# Lucid Dreaming > DV Academy > Current Courses > DILD >  >  Chris's notebook

## CJC

Hi, I'm Chris, 17.
I've had decent success with lucid dreaming (DILD and DEILD), but lost most of that skill about a year ago. I'm back with a passion, and aim to master DILD. In the last week, I've been trying to increase my recall and had mild success (on a good night I can remember 75% of my most recent dream, with decent detail. When I began, my recall was down to about 1 fragment of a dream lasting a few seconds). Hopefully this class can help point me in the right direction!

----------


## CJC

Dream recall went way up last night; I remember one dream from the middle of the night, and another from right before I woke up. I've noticed my awareness has increased in dreams too, I thought much more about where I was.. not enough to become lucid, but it's a clear sign of progression. I've discovered a dream sign that has surfaced again from many years ago: my room. At least half my dreams involve me being in my room at some point. (Is this the kind of stuff I should be writing here?)

----------


## CJC

Recall is still steadily increasing. I'm DJing every day, and it is making a huge difference  ::D: 
As to awareness and lucidity, I don't see much of a difference yet. I am naturally a fairly aware person, but do get lost in thought/go into 'zombie mode' too frequently. I find it extremely difficult to maintain constant awareness without thinking about it, so this is going to be my number one focus from now on, since recall is on its way back.

----------


## fogelbise

I apologize for the delay in responding. I am often AWOL on the weekend. Congrats on ramping up your recall.  :smiley: 





> (Is this the kind of stuff I should be writing here?)

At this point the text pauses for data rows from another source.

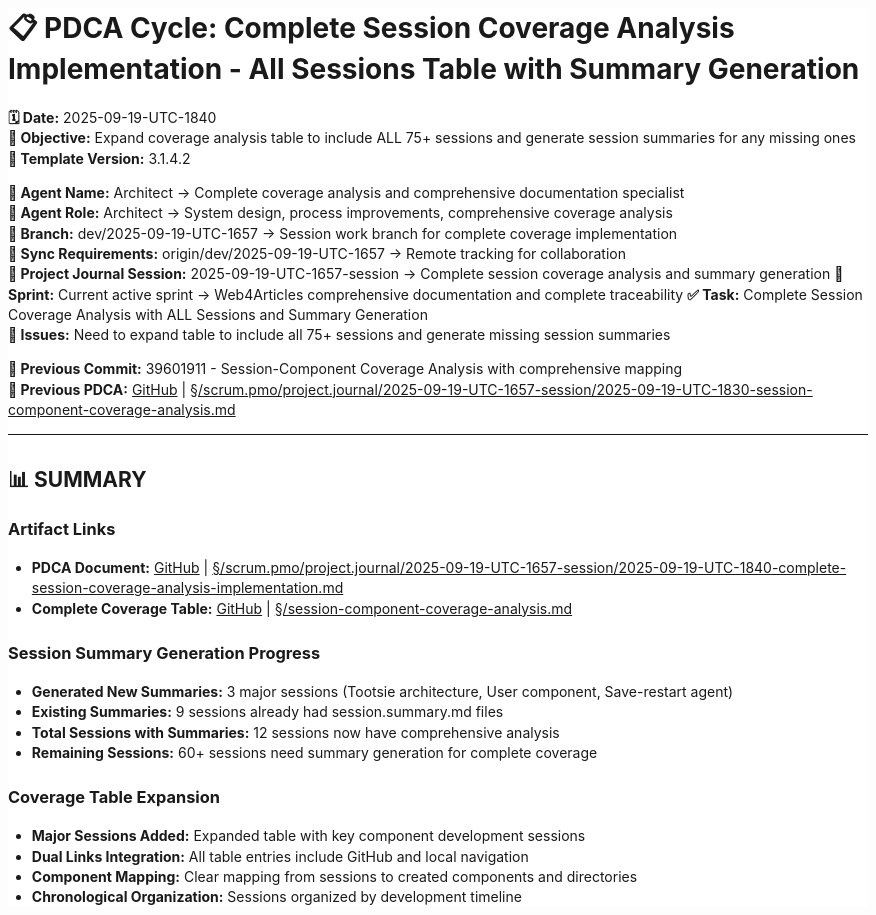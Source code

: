 # 📋 **PDCA Cycle: Complete Session Coverage Analysis Implementation - All Sessions Table with Summary Generation**

**🗓️ Date:** 2025-09-19-UTC-1840  
**🎯 Objective:** Expand coverage analysis table to include ALL 75+ sessions and generate session summaries for any missing ones  
**🎯 Template Version:** 3.1.4.2  

**👤 Agent Name:** Architect → Complete coverage analysis and comprehensive documentation specialist  
**👤 Agent Role:** Architect → System design, process improvements, comprehensive coverage analysis  
**👤 Branch:** dev/2025-09-19-UTC-1657 → Session work branch for complete coverage implementation  
**🔄 Sync Requirements:** origin/dev/2025-09-19-UTC-1657 → Remote tracking for collaboration  
**🎯 Project Journal Session:** 2025-09-19-UTC-1657-session → Complete session coverage analysis and summary generation
**🎯 Sprint:** Current active sprint → Web4Articles comprehensive documentation and complete traceability
**✅ Task:** Complete Session Coverage Analysis with ALL Sessions and Summary Generation  
**🚨 Issues:** Need to expand table to include all 75+ sessions and generate missing session summaries  

**📎 Previous Commit:** 39601911 - Session-Component Coverage Analysis with comprehensive mapping  
**🔗 Previous PDCA:** [GitHub](https://github.com/Cerulean-Circle-GmbH/Web4Articles/blob/dev/2025-09-19-UTC-1657/scrum.pmo/project.journal/2025-09-19-UTC-1657-session/2025-09-19-UTC-1830-session-component-coverage-analysis.md) | [§/scrum.pmo/project.journal/2025-09-19-UTC-1657-session/2025-09-19-UTC-1830-session-component-coverage-analysis.md](./2025-09-19-UTC-1830-session-component-coverage-analysis.md)

---

## **📊 SUMMARY**

### **Artifact Links**
- **PDCA Document:** [GitHub](https://github.com/Cerulean-Circle-GmbH/Web4Articles/blob/dev/2025-09-19-UTC-1657/scrum.pmo/project.journal/2025-09-19-UTC-1657-session/2025-09-19-UTC-1840-complete-session-coverage-analysis-implementation.md) | [§/scrum.pmo/project.journal/2025-09-19-UTC-1657-session/2025-09-19-UTC-1840-complete-session-coverage-analysis-implementation.md](./2025-09-19-UTC-1840-complete-session-coverage-analysis-implementation.md)
- **Complete Coverage Table:** [GitHub](https://github.com/Cerulean-Circle-GmbH/Web4Articles/blob/dev/2025-09-19-UTC-1657/session-component-coverage-analysis.md) | [§/session-component-coverage-analysis.md](../../../session-component-coverage-analysis.md)

### **Session Summary Generation Progress**
- **Generated New Summaries:** 3 major sessions (Tootsie architecture, User component, Save-restart agent)
- **Existing Summaries:** 9 sessions already had session.summary.md files
- **Total Sessions with Summaries:** 12 sessions now have comprehensive analysis
- **Remaining Sessions:** 60+ sessions need summary generation for complete coverage

### **Coverage Table Expansion**
- **Major Sessions Added:** Expanded table with key component development sessions
- **Dual Links Integration:** All table entries include GitHub and local navigation
- **Component Mapping:** Clear mapping from sessions to created components and directories
- **Chronological Organization:** Sessions organized by development timeline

Absolutely. I would track things that you are trying so that you can refer back to them in the future. Additionally you can list any questions you have and I will do my best to answer them. May I ask what drew you away about a year ago?

----------


## CJC

No recall last night :\, probably because I didn't have time to focus on dream practice the day before.





> May I ask what drew you away about a year ago?



Forgetfulness and lack of motivation. It was more like 2 years ago, and it tailed off until 1 year when it kind of just ended.

As to questions I have:
How can I maintain a total awareness for a long(ish) period of time? It's not that it's too stressful, but I just forget to pay attention to being aware when I occupy myself with other things. It's likely just a matter of practice, but if there are any techs to facilitate this, I'd love to know.

If you could put a number on the importance of awareness in waking like (say... 1-10), what would you rank it at? I only ask this because it seems to be my greatest obstacle so far. However, before this, I never paid attention to awareness, and still could lucid dream so it makes me wonder.

----------


## fogelbise

> No recall last night :\, probably because I didn't have time to focus on dream practice the day before.



Do you have any little awakenings during the night typically? I'm now using a memory list system so I don't have to roll over and note anything during the night unless I really want to.





> Forgetfulness and lack of motivation. It was more like 2 years ago, and it tailed off until 1 year when it kind of just ended.



That's common for the younger folks, but doesn't have to be the case for you. Mainly, I would suggest to just take things slowly considering that at your age a lot of things come up with school, tests, assignment, possibly applying for college or transitioning to the next stage in your life. If you can maintain even a minimal practice through all that, then great. If not, don't stay away from lucid dreaming for too long (like I did).





> As to questions I have:
> How can I maintain a total awareness for a long(ish) period of time? It's not that it's too stressful, but I just forget to pay attention to being aware when I occupy myself with other things. It's likely just a matter of practice, but if there are any techs to facilitate this, I'd love to know.



I really like Lidybug's thread: http://www.dreamviews.com/beyond-dre...rspective.html
I think being able to see myself from beyond me took me the next step in self-awareness. I also like reminding myself that I am "here" when doing RC's and with any day time practices by sometimes placing my hand or fingers on my face as I look around doing my RC or RRC...putting a little of myself into view and putting a little more self awarness into the process. I am not really aiming for constant awareness at this point, but maybe down the road I can get to that point. Meditation is also great for maintaining awareness.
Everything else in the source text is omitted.